Your assignment
Look through the listing below and report every line that contains "superior".

The data below:

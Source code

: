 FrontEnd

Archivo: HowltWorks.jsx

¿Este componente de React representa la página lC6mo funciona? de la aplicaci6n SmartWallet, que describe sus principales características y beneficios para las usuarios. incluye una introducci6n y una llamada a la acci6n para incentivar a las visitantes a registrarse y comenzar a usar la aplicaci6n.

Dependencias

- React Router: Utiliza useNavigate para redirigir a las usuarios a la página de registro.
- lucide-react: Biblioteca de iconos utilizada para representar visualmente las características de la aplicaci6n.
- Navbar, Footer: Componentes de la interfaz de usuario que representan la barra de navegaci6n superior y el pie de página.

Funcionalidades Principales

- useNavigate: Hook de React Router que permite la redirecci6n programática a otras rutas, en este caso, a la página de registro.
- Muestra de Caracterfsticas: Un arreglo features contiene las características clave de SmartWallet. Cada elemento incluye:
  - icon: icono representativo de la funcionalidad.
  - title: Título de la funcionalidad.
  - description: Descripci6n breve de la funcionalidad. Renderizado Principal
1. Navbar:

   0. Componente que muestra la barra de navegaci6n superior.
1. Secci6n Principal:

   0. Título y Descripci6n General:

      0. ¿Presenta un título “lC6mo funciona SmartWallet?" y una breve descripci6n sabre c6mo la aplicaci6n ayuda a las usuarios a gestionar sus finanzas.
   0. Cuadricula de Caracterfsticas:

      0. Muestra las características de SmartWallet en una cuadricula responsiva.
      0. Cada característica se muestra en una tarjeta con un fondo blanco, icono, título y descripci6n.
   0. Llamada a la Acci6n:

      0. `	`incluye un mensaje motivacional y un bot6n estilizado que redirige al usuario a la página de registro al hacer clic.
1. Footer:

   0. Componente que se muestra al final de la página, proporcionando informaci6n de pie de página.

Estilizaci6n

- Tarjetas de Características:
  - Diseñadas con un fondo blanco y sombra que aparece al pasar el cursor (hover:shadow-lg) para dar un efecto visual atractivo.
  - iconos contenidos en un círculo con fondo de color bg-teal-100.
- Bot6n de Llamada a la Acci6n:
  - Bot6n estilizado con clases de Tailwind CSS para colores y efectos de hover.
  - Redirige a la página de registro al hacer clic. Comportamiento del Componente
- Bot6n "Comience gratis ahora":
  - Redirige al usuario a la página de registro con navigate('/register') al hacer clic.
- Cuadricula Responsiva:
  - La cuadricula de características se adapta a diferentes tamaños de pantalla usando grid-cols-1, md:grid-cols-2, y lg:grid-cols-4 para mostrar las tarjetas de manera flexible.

End of The data.
The data below:

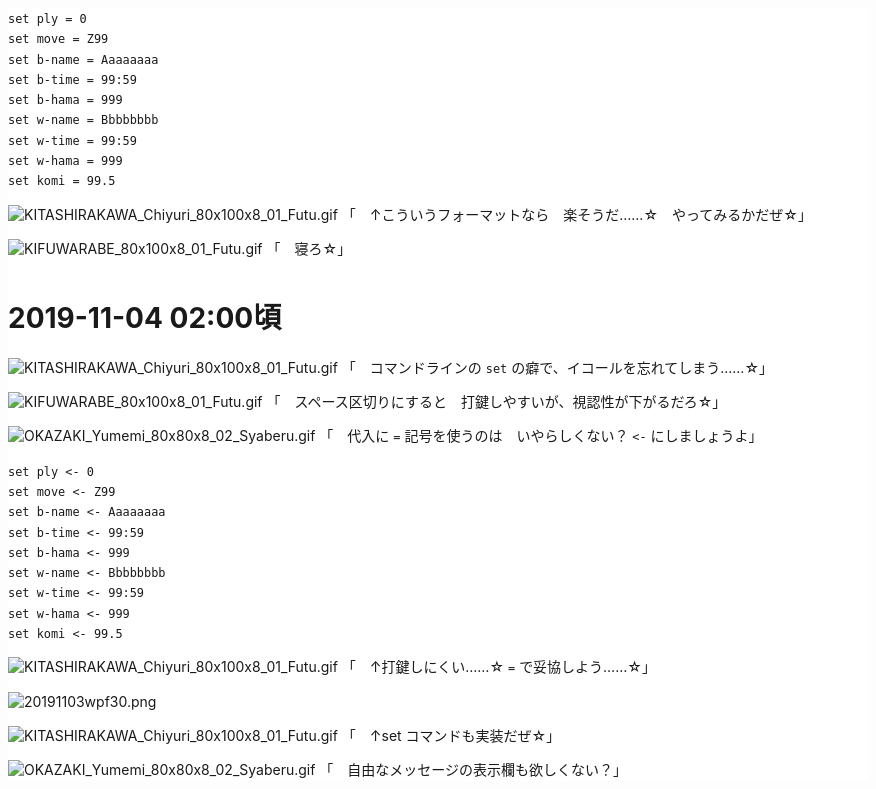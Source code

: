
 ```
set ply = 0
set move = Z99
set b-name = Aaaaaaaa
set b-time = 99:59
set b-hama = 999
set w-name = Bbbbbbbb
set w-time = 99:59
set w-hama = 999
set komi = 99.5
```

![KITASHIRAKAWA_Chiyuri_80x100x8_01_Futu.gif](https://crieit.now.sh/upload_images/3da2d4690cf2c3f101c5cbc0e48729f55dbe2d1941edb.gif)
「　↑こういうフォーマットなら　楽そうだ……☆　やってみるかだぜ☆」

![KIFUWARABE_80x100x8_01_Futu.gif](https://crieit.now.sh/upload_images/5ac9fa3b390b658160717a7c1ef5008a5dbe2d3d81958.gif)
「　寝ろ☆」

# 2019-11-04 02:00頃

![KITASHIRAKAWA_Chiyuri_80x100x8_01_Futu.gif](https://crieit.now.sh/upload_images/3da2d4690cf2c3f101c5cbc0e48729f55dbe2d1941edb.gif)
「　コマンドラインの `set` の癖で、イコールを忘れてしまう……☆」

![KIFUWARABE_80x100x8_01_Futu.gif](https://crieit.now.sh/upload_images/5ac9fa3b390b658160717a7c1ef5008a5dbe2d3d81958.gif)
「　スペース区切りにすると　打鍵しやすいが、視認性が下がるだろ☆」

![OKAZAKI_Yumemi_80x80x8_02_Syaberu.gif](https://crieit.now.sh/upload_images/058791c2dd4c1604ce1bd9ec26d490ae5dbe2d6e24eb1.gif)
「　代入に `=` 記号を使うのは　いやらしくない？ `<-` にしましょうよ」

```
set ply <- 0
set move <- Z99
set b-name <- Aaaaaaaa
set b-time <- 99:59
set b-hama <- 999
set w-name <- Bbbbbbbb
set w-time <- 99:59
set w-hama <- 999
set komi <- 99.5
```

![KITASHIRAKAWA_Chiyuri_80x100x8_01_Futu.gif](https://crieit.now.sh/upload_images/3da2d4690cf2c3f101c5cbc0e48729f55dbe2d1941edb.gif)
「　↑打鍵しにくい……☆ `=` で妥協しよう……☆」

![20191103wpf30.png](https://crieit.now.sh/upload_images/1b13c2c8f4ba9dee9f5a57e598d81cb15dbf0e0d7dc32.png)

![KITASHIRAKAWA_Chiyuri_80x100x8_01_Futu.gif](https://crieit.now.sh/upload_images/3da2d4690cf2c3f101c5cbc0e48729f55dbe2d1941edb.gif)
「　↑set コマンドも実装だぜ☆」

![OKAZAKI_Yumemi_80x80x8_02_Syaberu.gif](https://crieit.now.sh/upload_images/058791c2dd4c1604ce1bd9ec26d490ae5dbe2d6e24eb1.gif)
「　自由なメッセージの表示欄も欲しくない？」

End of The data.

Solution to this problem
- Navbar, Footer: Componentes de la interfaz de usuario que representan la barra de navegaci6n superior y el pie de página.
   0. Componente que muestra la barra de navegaci6n superior.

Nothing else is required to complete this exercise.